The 2023 Poet Laureate Fellows and the communities they serve are Diannely Antigua (Portsmouth, NH), Lisa Bickmore (Utah), Jennifer Bartell Boykin (Columbia, SC), Joseph Bruchac (Saratoga Springs, NY), Lauren Camp (New Mexico), Laura Da’ (Redmond, WA), Oliver de la Paz (Worcester, MA), Farnaz Fatemi (Santa Cruz County, CA), Nicholas Gulig (Fort Atkinson, WI), Peter J. Harris and Carla Rachel Sameth (Altadena, CA), Taylor Johnson (Takoma Park, MD), Yalie Saweda Kamara (Cincinnati, OH), Brandy Nālani McDougall (Hawaiʻi), Gloria Muñoz (St. Petersburg, FL), Sharon Kennedy-Nolle (Sullivan County, NY), Shin Yu Pai (Seattle, WA), Willie Perdomo (New York), Jason Magabo Perez (San Diego, CA), Glenis Redmond (Greenville, SC), Erin Elizabeth Smith (Oak Ridge, TN), Junious Ward (Charlotte, NC), and Joaquín Zihuatanejo (Dallas, TX).

Additional information about the 2023 Poet Laureate Fellows and their projects: 

Diannely Antigua, Poet Laureate Fellow, Portsmouth, New Hampshire
Diannely Antigua will develop The Bread & Poetry Project, which will honor The Hoot Poetry Reading series and the Esther Buffler Poet-in-Residence program, two legacy projects created by former Portsmouth poets laureate.
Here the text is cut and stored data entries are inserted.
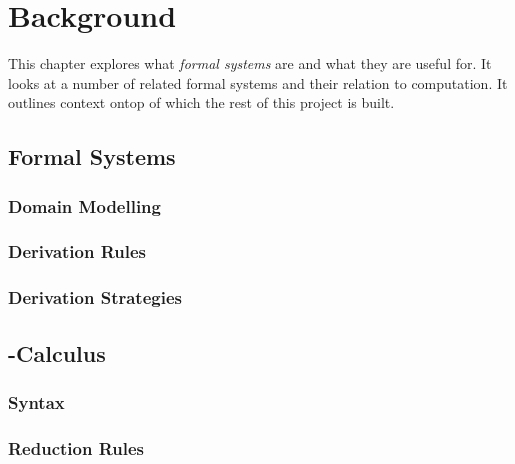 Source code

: \chapter{Background}

This chapter explores what \emph{formal systems} are and what they are useful for. It looks at a number of related formal systems and their relation to computation. It outlines context ontop of which the rest of this project is built.

\section{Formal Systems}

\subsection{Domain Modelling}
\subsection{Derivation Rules}
\subsection{Derivation Strategies}

\section{\lam-Calculus}

\subsection{Syntax}

  \begin{figure}[!h]
  \end{figure}

\subsection{Reduction Rules}

  \begin{figure}[!h]
  \end{figure}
She will also continue her Bread & Poetry podcast and partner with local organizations NH PANTHER and HAVEN to lead writing workshops, putting into practice poetry’s power to enact social change. 

Antigua is a Dominican American poet and educator. She is the author of Good Monster (Copper Canyon Press, 2024) and Ugly Music (YesYes Books, 2019), winner of the Pamet River Prize and a 2020 Whiting Award. She is the recipient of fellowships from CantoMundo, Community of Writers, and the Fine Arts Work Center and was a finalist for the 2021 Ruth Lilly and Dorothy Sargent Rosenberg Poetry Fellowship. 

Lisa Bickmore, Poet Laureate Fellow, Utah
Lisa Bickmore will create and digitally archive micro-editions of chapbooks with writers throughout Utah, as well as work with youth and educators to publish broadsides centered around the ecological crisis facing the Great Salt Lake, which will be featured at events and readings throughout Utah. Bickmore will also continue presenting the Utah Poetry Festival and expand its regional reach. 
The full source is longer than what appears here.